There have been few like him in sporting history. As he stands on the verge of a seventh World Drivers’ Championship and a fourth consecutive title, Lewis Hamilton must surely be making a serious case to be recognised as Britain’s greatest ever sportsperson.
Blighty has been the home of many fantastic champions in the past, with the likes of Lennox Lewis, Paula Radcliffe, Sebastian Coe, Nick Faldo and Jessica Ennis-Hill all reaching the top of their respective sports. In recent years, Andy Murray became world number one in tennis, a sport in which – quite frankly – Brits had stunk out the joint for decades with few exceptions.
But Hamilton has come to absolutely dominate his sport.
Sure, Phil Taylor, Steve Redgrave, Tanni Grey-Thompson, Chris Hoy and Victoria Pendleton had sustained success in their disciplines too, but Hamilton is competing in an elite sport to which the whole world pays attention. Formula One is the very peak of motor sports, just as the 100 metres is the flagship of athletics and the World Cup is the ultimate for footballers and rugby players alike.
And Lewis is the undisputed best at what he does. Not just right now, but perhaps of all time.
His 93 career race wins is a mark unparalleled in F1 history.

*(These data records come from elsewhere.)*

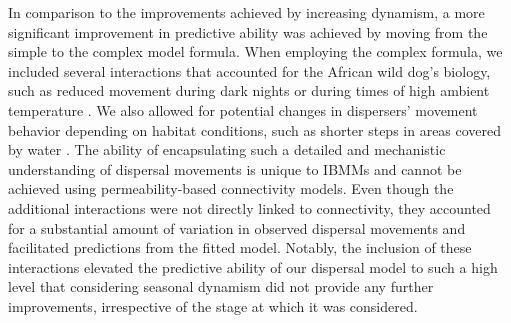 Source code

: \documentclass[../FinalThesis.tex]{subfiles}
\begin{document}
In comparison to the improvements achieved by increasing dynamism, a more
significant improvement in predictive ability was achieved by moving from the
simple to the complex model formula. When employing the complex formula, we
included several interactions that accounted for the African wild dog's biology,
such as reduced movement during dark nights \citep{Cozzi.2013} or during times
of high ambient temperature \citep{Rabaiotti.2021}. We also allowed for
potential changes in dispersers' movement behavior depending on habitat
conditions, such as shorter steps in areas covered by water
\citep{Hofmann.2023}. The ability of encapsulating such a detailed and
mechanistic understanding of dispersal movements is unique to IBMMs and cannot
be achieved using permeability-based connectivity models. Even though the
additional interactions were not directly linked to connectivity, they accounted
for a substantial amount of variation in observed dispersal movements and
facilitated predictions from the fitted model. Notably, the inclusion of these
interactions elevated the predictive ability of our dispersal model to such a
high level that considering seasonal dynamism did not provide any further
improvements, irrespective of the stage at which it was considered.


\end{document}
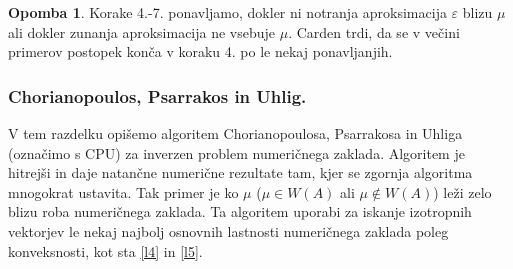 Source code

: \documentclass[12pt,a4paper]{amsart}
\theoremstyle{definition}
\newtheorem{opomba}[definicija]{Opomba}
\theoremstyle{plain}
\begin{document}
\begin{opomba}
Korake 4.-7. ponavljamo, dokler ni notranja aproksimacija $\varepsilon$ blizu $\mu$ ali dokler zunanja aproksimacija ne vsebuje $\mu$. Carden trdi, da se v večini primerov postopek konča v koraku 4. po le nekaj ponavljanjih.\\
\end{opomba}
\subsubsection{Chorianopoulos, Psarrakos in Uhlig.}
V tem razdelku opišemo algoritem Chorianopoulosa, Psarrakosa in Uhliga (označimo s CPU) za inverzen problem numeričnega zaklada.
Algoritem je hitrejši in daje natančne numerične rezultate tam, kjer se zgornja algoritma mnogokrat ustavita. Tak primer je ko $\mu$ ($\mu \in W(A)$ ali $\mu \not\in W(A)$) leži zelo blizu roba numeričnega zaklada. Ta algoritem uporabi za iskanje izotropnih vektorjev le nekaj najbolj osnovnih lastnosti numeričnega zaklada poleg konveksnosti, kot sta \ref{l4} in \ref{l5}.\\
\end{document}
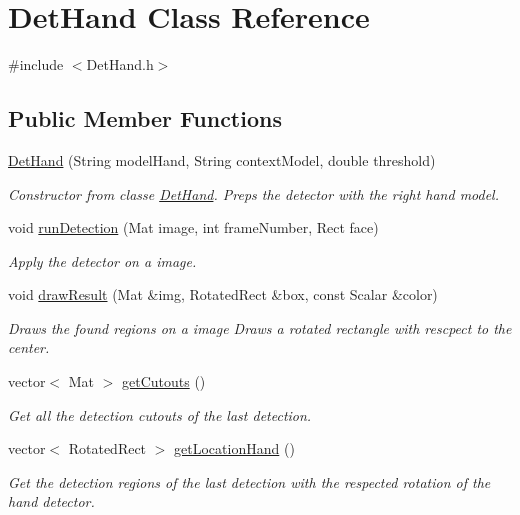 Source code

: \hypertarget{class_det_hand}{\section{Det\-Hand Class Reference}
\label{class_det_hand}
}


{\ttfamily \#include $<$Det\-Hand.\-h$>$}

\subsection*{Public Member Functions}
\begin{DoxyCompactItemize}
\item 
\hyperlink{class_det_hand_ae2db0bd3a42211dd7f85aa484163fb51}{Det\-Hand} (String model\-Hand, String context\-Model, double threshold)
\begin{DoxyCompactList}\small\item\em Constructor from classe \hyperlink{class_det_hand}{Det\-Hand}. Preps the detector with the right hand model. \end{DoxyCompactList}\item 
void \hyperlink{class_det_hand_a2ff6d2defe5cb9fb6d478a113dd07800}{run\-Detection} (Mat image, int frame\-Number, Rect face)
\begin{DoxyCompactList}\small\item\em Apply the detector on a image. \end{DoxyCompactList}\item 
void \hyperlink{class_det_hand_a04ca17b97c142aaeb4e687a3bcc23cd4}{draw\-Result} (Mat \&img, Rotated\-Rect \&box, const Scalar \&color)
\begin{DoxyCompactList}\small\item\em Draws the found regions on a image Draws a rotated rectangle with rescpect to the center. \end{DoxyCompactList}\item 
vector$<$ Mat $>$ \hyperlink{class_det_hand_afcb69946411c9c656f3203b6bbc4e13a}{get\-Cutouts} ()
\begin{DoxyCompactList}\small\item\em Get all the detection cutouts of the last detection. \end{DoxyCompactList}\item 
vector$<$ Rotated\-Rect $>$ \hyperlink{class_det_hand_a6d30403a8d530c2169b2ddbe5d5bdac6}{get\-Location\-Hand} ()
\begin{DoxyCompactList}\small\item\em Get the detection regions of the last detection with the respected rotation of the hand detector. \end{DoxyCompactList}\item 

\end{DoxyCompactItemize}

When he clinches his seventh crown – whether that’s in Turkey next weekend or in any of his three other shots at it before the season’s out – he will join Michael Schumacher on the record for drivers’ titles.
Yet Hamilton has owned the track in a way even Schuey couldn’t manage. Only once in the 35-year-old’s six title wins to date has he collected less than 70 per cent of the total points available over the course of a season, while Schumacher dipped below that mark four times in his seven successful campaigns.
Some might argue that the German drove in an era when there was greater competition, but Lewis has faced Fernando Alonso head on and bettered him, ended Sebastian Vettel’s four-year stranglehold on the title and ground him into dust, and foiled talented drivers of the current era with his consistently brilliant driving.
It would be a crying shame if his comments following last week’s win in Emilia Romagna are a sign that the beginning of the end is nigh. “I would like to be here next year, but there is no guarantee,” said No.44, who also admitted that the idea of having a ‘shelf life’ was at the forefront of his mind.
He could well move on from Mercedes, but would it be the right time, at 35, to head to a new team and attempt to build them up from within? Schumacher did it when switching from Benetton to Ferrari but he was only 27 at the time. Either way, you’d be hard pressed to find anyone backing against Hamilton adding more titles to his honours list.
There will be sports fans who just plain don’t like Lewis, with his much-questioned non-domiciled status in the UK being a bone of contention, but that is to bring politics into the argument. It is no more a consideration in the judgement of his sporting prowess as is his charity work, his support of the Black Lives Matter movement or his switch to a more environmentally-friendly vegan diet.
The bottom line is that Lewis Hamilton is the best. The best in F1 in the 21st Century, and statistically the best of all time. And, despite a multitude of British sporting heroes of years gone by, he’s surely the greatest champion these fair isles have ever produced. Enjoy every last bit of his brilliance while you can.